Problem statement:
Your result should be every line of the records below that contains the word "Improved".

Saved entries:
____
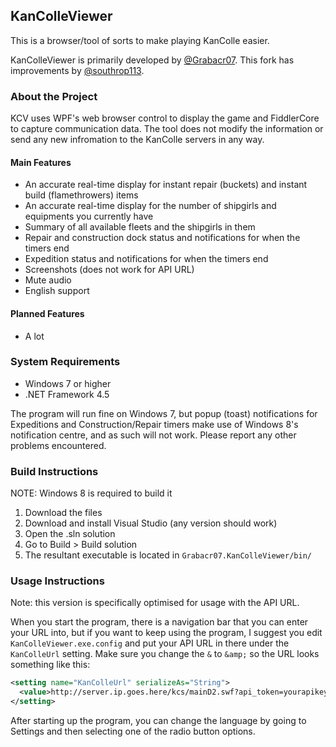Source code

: KanColleViewer
--

This is a browser/tool of sorts to make playing KanColle easier.

KanColleViewer is primarily developed by [@Grabacr07](https://twitter.com/Grabacr07). This fork has improvements by [@southrop113](https://twitter.com/southrop113).

### About the Project
KCV uses WPF's web browser control to display the game and FiddlerCore to capture communication data.
The tool does not modify the information or send any new infromation to the KanColle servers in any way.

#### Main Features
* An accurate real-time display for instant repair (buckets) and instant build (flamethrowers) items
* An accurate real-time display for the number of shipgirls and equipments you currently have
* Summary of all available fleets and the shipgirls in them
* Repair and construction dock status and notifications for when the timers end
* Expedition status and notifications for when the timers end
* Screenshots (does not work for API URL)
* Mute audio
* English support

#### Planned Features
* A lot

### System Requirements
* Windows 7 or higher
* .NET Framework 4.5

The program will run fine on Windows 7, but popup (toast) notifications for Expeditions and Construction/Repair timers make use of Windows 8's notification centre, and as such will not work. Please report any other problems encountered.

### Build Instructions
NOTE: Windows 8 is required to build it

1. Download the files
2. Download and install Visual Studio (any version should work)
3. Open the .sln solution
4. Go to Build > Build solution
5. The resultant executable is located in ``Grabacr07.KanColleViewer/bin/``

### Usage Instructions
Note: this version is specifically optimised for usage with the API URL.

When you start the program, there is a navigation bar that you can enter your URL into,
but if you want to keep using the program, I suggest you edit ``KanColleViewer.exe.config``
and put your API URL in there under the ``KanColleUrl`` setting. Make sure you change the ``&`` to ``&amp;``
so the URL looks something like this:
``` xml
<setting name="KanColleUrl" serializeAs="String">
  <value>http://server.ip.goes.here/kcs/mainD2.swf?api_token=yourapikeygoeshere&amp;api_starttime=sometimestamphere</value>
</setting>
```

After starting up the program, you can change the language by going to Settings and then selecting one of the radio button options.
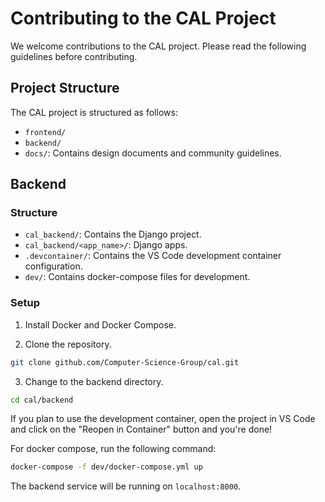 # Contributing to the CAL Project

We welcome contributions to the CAL project. Please read the following guidelines before contributing.

## Project Structure

The CAL project is structured as follows:

- `frontend/`
- `backend/`
- `docs/`: Contains design documents and community guidelines.

## Backend

### Structure

- `cal_backend/`: Contains the Django project.
- `cal_backend/<app_name>/`: Django apps.
- `.devcontainer/`: Contains the VS Code development container configuration.
- `dev/`: Contains docker-compose files for development.

### Setup

1. Install Docker and Docker Compose.

2. Clone the repository.

```bash
git clone github.com/Computer-Science-Group/cal.git
```

3. Change to the backend directory.

```bash
cd cal/backend
```

If you plan to use the development container, open the project in VS Code and click on the "Reopen in Container" button and you're done!

For docker compose, run the following command:

```bash
docker-compose -f dev/docker-compose.yml up
```


The backend service will be running on `localhost:8000`.

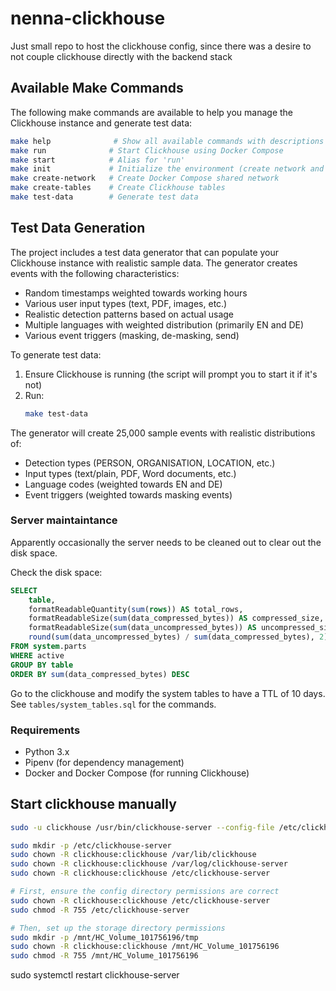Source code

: # nenna-clickhouse

Just small repo to host the clickhouse config, since there was a desire
to not couple clickhouse directly with the backend stack

## Available Make Commands

The following make commands are available to help you manage the Clickhouse instance and generate test data:

```bash
make help              # Show all available commands with descriptions
make run              # Start Clickhouse using Docker Compose
make start            # Alias for 'run'
make init             # Initialize the environment (create network and tables)
make create-network   # Create Docker Compose shared network
make create-tables    # Create Clickhouse tables
make test-data        # Generate test data
```

## Test Data Generation

The project includes a test data generator that can populate your Clickhouse instance with realistic sample data. The generator creates events with the following characteristics:

- Random timestamps weighted towards working hours
- Various user input types (text, PDF, images, etc.)
- Realistic detection patterns based on actual usage
- Multiple languages with weighted distribution (primarily EN and DE)
- Various event triggers (masking, de-masking, send)

To generate test data:

1. Ensure Clickhouse is running (the script will prompt you to start it if it's not)
2. Run:
   ```bash
   make test-data
   ```

The generator will create 25,000 sample events with realistic distributions of:

- Detection types (PERSON, ORGANISATION, LOCATION, etc.)
- Input types (text/plain, PDF, Word documents, etc.)
- Language codes (weighted towards EN and DE)
- Event triggers (weighted towards masking events)

### Server maintaintance

Apparently occasionally the server needs to be cleaned out to clear out the disk space.

Check the disk space:

```sql
SELECT
    table,
    formatReadableQuantity(sum(rows)) AS total_rows,
    formatReadableSize(sum(data_compressed_bytes)) AS compressed_size,
    formatReadableSize(sum(data_uncompressed_bytes)) AS uncompressed_size,
    round(sum(data_uncompressed_bytes) / sum(data_compressed_bytes), 2) AS ratio
FROM system.parts
WHERE active
GROUP BY table
ORDER BY sum(data_compressed_bytes) DESC
```

Go to the clickhouse and modify the system tables to have a TTL of 10 days.
See `tables/system_tables.sql` for the commands.

### Requirements

- Python 3.x
- Pipenv (for dependency management)
- Docker and Docker Compose (for running Clickhouse)

## Start clickhouse manually

```sh
sudo -u clickhouse /usr/bin/clickhouse-server --config-file /etc/clickhouse-server/config.xml

sudo mkdir -p /etc/clickhouse-server
sudo chown -R clickhouse:clickhouse /var/lib/clickhouse
sudo chown -R clickhouse:clickhouse /var/log/clickhouse-server
sudo chown -R clickhouse:clickhouse /etc/clickhouse-server

# First, ensure the config directory permissions are correct
sudo chown -R clickhouse:clickhouse /etc/clickhouse-server
sudo chmod -R 755 /etc/clickhouse-server

# Then, set up the storage directory permissions
sudo mkdir -p /mnt/HC_Volume_101756196/tmp
sudo chown -R clickhouse:clickhouse /mnt/HC_Volume_101756196
sudo chmod -R 755 /mnt/HC_Volume_101756196
```

sudo systemctl restart clickhouse-server
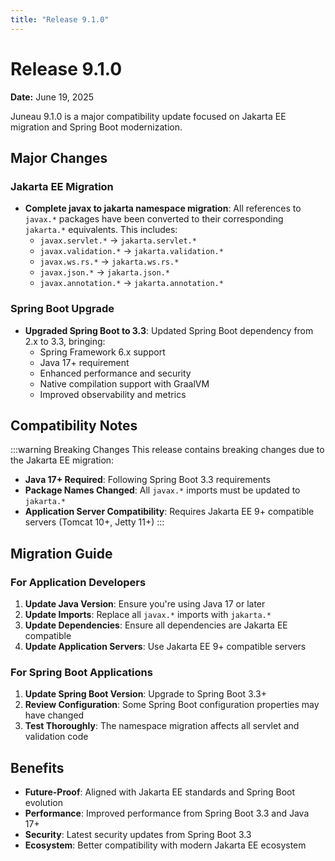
 ```yaml
---
title: "Release 9.1.0"
---
```


# Release 9.1.0

**Date:** June 19, 2025

Juneau 9.1.0 is a major compatibility update focused on Jakarta EE migration and Spring Boot modernization.

## Major Changes

### Jakarta EE Migration

- **Complete javax to jakarta namespace migration**: All references to `javax.*` packages have been converted to their corresponding `jakarta.*` equivalents.
  This includes:
  - `javax.servlet.*` → `jakarta.servlet.*`
  - `javax.validation.*` → `jakarta.validation.*`
  - `javax.ws.rs.*` → `jakarta.ws.rs.*`
  - `javax.json.*` → `jakarta.json.*`
  - `javax.annotation.*` → `jakarta.annotation.*`

### Spring Boot Upgrade

- **Upgraded Spring Boot to 3.3**: Updated Spring Boot dependency from 2.x to 3.3, bringing:
  - Spring Framework 6.x support
  - Java 17+ requirement
  - Enhanced performance and security
  - Native compilation support with GraalVM
  - Improved observability and metrics

## Compatibility Notes

:::warning Breaking Changes
This release contains breaking changes due to the Jakarta EE migration:

- **Java 17+ Required**: Following Spring Boot 3.3 requirements
- **Package Names Changed**: All `javax.*` imports must be updated to `jakarta.*`
- **Application Server Compatibility**: Requires Jakarta EE 9+ compatible servers (Tomcat 10+, Jetty 11+)
:::

## Migration Guide

### For Application Developers

1. **Update Java Version**: Ensure you're using Java 17 or later
2. **Update Imports**: Replace all `javax.*` imports with `jakarta.*`
3. **Update Dependencies**: Ensure all dependencies are Jakarta EE compatible
4. **Update Application Servers**: Use Jakarta EE 9+ compatible servers

### For Spring Boot Applications

1. **Update Spring Boot Version**: Upgrade to Spring Boot 3.3+
2. **Review Configuration**: Some Spring Boot configuration properties may have changed
3. **Test Thoroughly**: The namespace migration affects all servlet and validation code

## Benefits

- **Future-Proof**: Aligned with Jakarta EE standards and Spring Boot evolution
- **Performance**: Improved performance from Spring Boot 3.3 and Java 17+
- **Security**: Latest security updates from Spring Boot 3.3
- **Ecosystem**: Better compatibility with modern Jakarta EE ecosystem
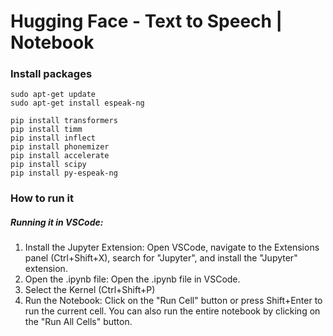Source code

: Hugging Face - Text to Speech | Notebook
=========================================

### Install packages
```
sudo apt-get update
sudo apt-get install espeak-ng
```

```
pip install transformers
pip install timm
pip install inflect
pip install phonemizer
pip install accelerate
pip install scipy
pip install py-espeak-ng
```

### How to run it
##### Running it in VSCode:
1) Install the Jupyter Extension: Open VSCode, navigate to the Extensions panel (Ctrl+Shift+X), search for "Jupyter", and install the "Jupyter" extension.
2) Open the .ipynb file: Open the .ipynb file in VSCode.
3) Select the Kernel (Ctrl+Shift+P)
4) Run the Notebook: Click on the "Run Cell" button or press Shift+Enter to run the current cell. You can also run the entire notebook by clicking on the "Run All Cells" button.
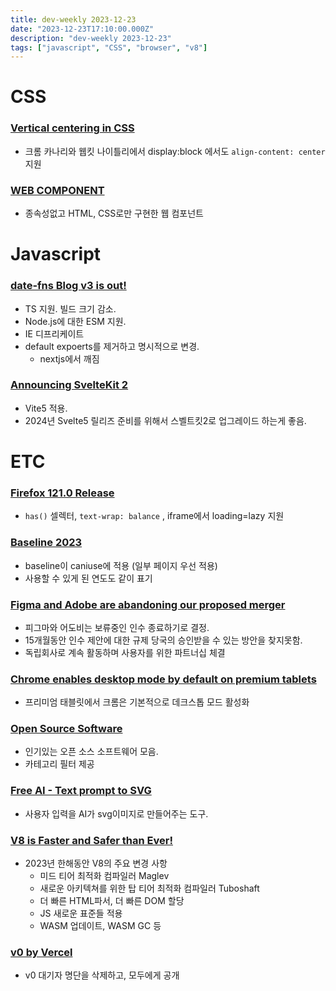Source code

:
 ```yaml
---
title: dev-weekly 2023-12-23
date: "2023-12-23T17:10:00.000Z"
description: "dev-weekly 2023-12-23"
tags: ["javascript", "CSS", "browser", "v8"]
---
```


# CSS

### **[Vertical centering in CSS](https://twitter.com/yisibl/status/1734511505356525687)**

- 크롬 카나리와 웹킷 나이틀리에서 display:block 에서도 `align-content: center` 지원

### **[<SNOW-FALL> WEB COMPONENT](https://www.zachleat.com/web/snow-fall/)**

- 종속성없고 HTML, CSS로만 구현한 웹 컴포넌트

# Javascript

### **[date-fns Blog **v3 is out!**](https://blog.date-fns.org/v3-is-out/)**

- TS 지원. 빌드 크기 감소.
- Node.js에 대한 ESM 지원.
- IE 디프리케이트
- default expoerts를 제거하고 명시적으로 변경.
    - nextjs에서 깨짐

### **[Announcing SvelteKit 2](https://svelte.dev/blog/sveltekit-2)**

- Vite5 적용.
- 2024년 Svelte5 릴리즈 준비를 위해서 스벨트킷2로 업그레이드 하는게 좋음.

# ETC

### **[Firefox 121.0 Release](https://www.mozilla.org/en-US/firefox/121.0/releasenotes/)**

- `has()` 셀렉터, `text-wrap: balance` , iframe에서 loading=lazy 지원

### **[Baseline 2023](https://web.dev/blog/baseline2023?hl=en)**

- baseline이 caniuse에 적용 (일부 페이지 우선 적용)
- 사용할 수 있게 된 연도도 같이 표기

### **[Figma and Adobe are abandoning our proposed merger](https://www.figma.com/blog/figma-adobe-abandon-proposed-merger/)**

- 피그마와 어도비는 보류중인 인수 종료하기로 결정.
- 15개월동안 인수 제안에 대한 규제 당국의 승인받을 수 있는 방안을 찾지못함.
- 독립회사로 계속 활동하며 사용자를 위한 파트너십 체결

### **[Chrome enables desktop mode by default on premium tablets](https://developer.chrome.com/blog/desktop-mode?hl=en)**

- 프리미엄 태블릿에서 크롬은 기본적으로 데크스톱 모드 활성화

### **[Open Source Software](https://osssoftware.org/)**

- 인기있는 오픈 소스 소프트웨어 모음.
- 카테고리 필터 제공

### **[Free AI - Text prompt to SVG](https://svg.io/)**

- 사용자 입력을 AI가 svg이미지로 만들어주는 도구.

### **[V8 is Faster and Safer than Ever!](https://v8.dev/blog/holiday-season-2023)**

- 2023년 한해동안 V8의 주요 변경 사항
    - 미드 티어 최적화 컴파일러 Maglev
    - 새로운 아키텍쳐를 위한 탑 티어 최적화 컴파일러 Tuboshaft
    - 더 빠른 HTML파서, 더 빠른 DOM 할당
    - JS 새로운 표준들 적용
    - WASM 업데이트, WASM GC 등

### **[v0 by Vercel](https://v0.dev/)**

- v0 대기자 명단을 삭제하고, 모두에게 공개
____
Answer to the exercise:
  - Improved observability and metrics
- **Performance**: Improved performance from Spring Boot 3.3 and Java 17+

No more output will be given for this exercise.